Problem — Review the material and extract every line in which the word "Gestion" occurs.

The data —
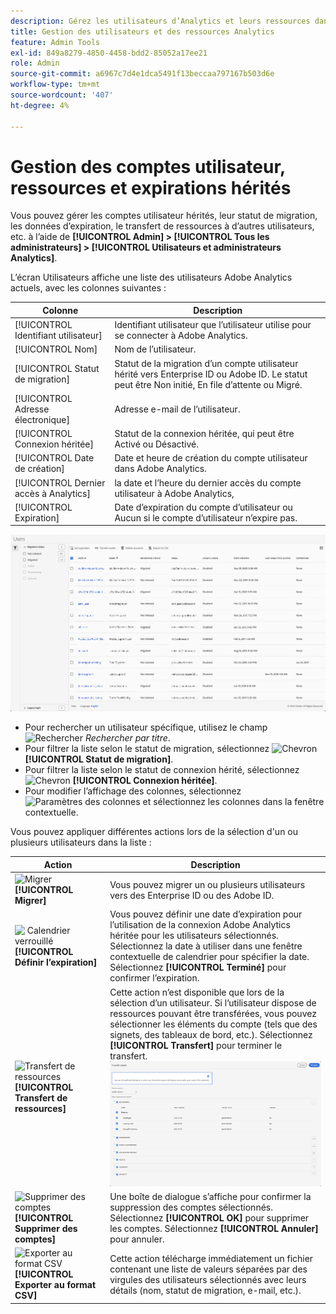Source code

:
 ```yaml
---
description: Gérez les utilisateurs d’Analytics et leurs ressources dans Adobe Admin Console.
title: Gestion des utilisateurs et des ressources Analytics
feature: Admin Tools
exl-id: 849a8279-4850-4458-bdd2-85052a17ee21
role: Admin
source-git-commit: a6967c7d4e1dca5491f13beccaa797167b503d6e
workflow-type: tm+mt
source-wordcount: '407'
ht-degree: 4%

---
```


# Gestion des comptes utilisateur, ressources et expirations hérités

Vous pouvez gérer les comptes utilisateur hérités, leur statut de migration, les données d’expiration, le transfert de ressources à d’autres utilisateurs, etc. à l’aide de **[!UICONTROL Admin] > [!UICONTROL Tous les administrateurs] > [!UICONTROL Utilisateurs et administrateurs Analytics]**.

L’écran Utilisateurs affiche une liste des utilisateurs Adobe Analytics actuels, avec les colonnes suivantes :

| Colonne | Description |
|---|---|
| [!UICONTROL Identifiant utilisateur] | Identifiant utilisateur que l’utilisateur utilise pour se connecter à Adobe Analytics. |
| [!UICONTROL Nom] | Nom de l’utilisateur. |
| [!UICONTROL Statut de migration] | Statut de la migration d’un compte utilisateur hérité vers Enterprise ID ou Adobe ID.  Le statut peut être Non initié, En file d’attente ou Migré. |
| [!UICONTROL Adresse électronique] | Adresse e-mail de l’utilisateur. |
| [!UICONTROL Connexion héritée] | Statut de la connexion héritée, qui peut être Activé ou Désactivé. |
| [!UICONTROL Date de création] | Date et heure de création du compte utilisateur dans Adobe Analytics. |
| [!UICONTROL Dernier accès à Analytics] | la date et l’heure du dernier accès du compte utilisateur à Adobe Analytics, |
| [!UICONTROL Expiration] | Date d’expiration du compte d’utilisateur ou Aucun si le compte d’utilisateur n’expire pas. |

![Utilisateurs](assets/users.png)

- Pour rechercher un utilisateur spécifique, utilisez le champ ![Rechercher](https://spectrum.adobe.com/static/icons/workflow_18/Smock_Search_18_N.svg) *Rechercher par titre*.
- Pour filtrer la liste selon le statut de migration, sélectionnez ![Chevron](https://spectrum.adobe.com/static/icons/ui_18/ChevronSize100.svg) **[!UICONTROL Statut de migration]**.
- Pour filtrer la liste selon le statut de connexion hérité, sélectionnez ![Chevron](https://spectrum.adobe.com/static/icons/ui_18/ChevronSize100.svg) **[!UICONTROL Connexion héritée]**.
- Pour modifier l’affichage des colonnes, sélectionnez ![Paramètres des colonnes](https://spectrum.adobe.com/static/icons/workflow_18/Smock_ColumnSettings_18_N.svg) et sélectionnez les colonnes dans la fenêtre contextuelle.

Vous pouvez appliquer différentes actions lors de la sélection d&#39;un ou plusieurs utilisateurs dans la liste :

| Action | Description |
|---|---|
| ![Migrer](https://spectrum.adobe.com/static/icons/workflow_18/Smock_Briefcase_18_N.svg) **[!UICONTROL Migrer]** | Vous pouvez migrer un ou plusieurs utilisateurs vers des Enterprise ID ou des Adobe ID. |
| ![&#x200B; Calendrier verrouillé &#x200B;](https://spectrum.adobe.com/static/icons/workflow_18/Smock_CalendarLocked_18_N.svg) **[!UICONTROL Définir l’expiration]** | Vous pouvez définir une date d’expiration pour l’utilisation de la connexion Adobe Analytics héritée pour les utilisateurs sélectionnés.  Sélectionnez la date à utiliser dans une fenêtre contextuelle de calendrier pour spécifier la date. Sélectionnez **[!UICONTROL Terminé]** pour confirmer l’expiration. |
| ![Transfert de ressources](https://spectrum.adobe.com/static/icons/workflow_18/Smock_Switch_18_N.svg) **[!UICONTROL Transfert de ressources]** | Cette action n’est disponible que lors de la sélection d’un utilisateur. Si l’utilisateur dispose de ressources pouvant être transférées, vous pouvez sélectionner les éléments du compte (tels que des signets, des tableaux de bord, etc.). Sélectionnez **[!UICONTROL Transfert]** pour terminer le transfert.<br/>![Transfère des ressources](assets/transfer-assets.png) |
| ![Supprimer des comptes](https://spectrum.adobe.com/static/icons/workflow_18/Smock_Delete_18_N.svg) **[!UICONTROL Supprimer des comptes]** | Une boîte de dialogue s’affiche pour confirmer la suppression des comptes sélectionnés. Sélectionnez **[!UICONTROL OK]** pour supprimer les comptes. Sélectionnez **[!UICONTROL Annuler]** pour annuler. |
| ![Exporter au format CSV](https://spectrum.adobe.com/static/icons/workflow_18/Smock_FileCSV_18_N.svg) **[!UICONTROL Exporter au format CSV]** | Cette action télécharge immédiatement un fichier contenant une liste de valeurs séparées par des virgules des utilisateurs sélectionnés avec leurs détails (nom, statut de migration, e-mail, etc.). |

--

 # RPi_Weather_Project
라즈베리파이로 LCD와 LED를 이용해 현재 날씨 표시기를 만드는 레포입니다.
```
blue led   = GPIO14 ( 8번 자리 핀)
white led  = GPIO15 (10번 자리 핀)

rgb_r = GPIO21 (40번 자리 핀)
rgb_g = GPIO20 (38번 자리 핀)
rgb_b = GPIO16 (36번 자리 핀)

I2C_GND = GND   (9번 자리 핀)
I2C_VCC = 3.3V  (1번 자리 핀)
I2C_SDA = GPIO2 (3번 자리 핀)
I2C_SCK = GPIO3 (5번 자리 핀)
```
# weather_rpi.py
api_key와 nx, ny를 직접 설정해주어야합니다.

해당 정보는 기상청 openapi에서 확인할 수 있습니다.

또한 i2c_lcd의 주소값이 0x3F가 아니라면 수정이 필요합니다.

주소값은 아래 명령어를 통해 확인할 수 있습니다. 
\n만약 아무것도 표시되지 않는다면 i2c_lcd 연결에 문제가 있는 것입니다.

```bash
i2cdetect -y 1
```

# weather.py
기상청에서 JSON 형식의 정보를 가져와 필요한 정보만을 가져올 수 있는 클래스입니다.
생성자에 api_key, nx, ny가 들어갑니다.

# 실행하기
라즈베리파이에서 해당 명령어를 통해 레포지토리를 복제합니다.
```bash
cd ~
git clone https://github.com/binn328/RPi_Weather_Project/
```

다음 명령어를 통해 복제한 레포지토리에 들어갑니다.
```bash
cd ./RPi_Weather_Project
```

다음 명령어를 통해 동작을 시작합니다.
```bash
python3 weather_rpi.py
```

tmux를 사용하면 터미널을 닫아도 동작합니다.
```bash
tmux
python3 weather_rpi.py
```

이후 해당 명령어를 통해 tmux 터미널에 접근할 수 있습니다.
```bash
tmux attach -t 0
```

Response for this exercise —
title: Gestion des utilisateurs et des ressources Analytics
# Gestion des comptes utilisateur, ressources et expirations hérités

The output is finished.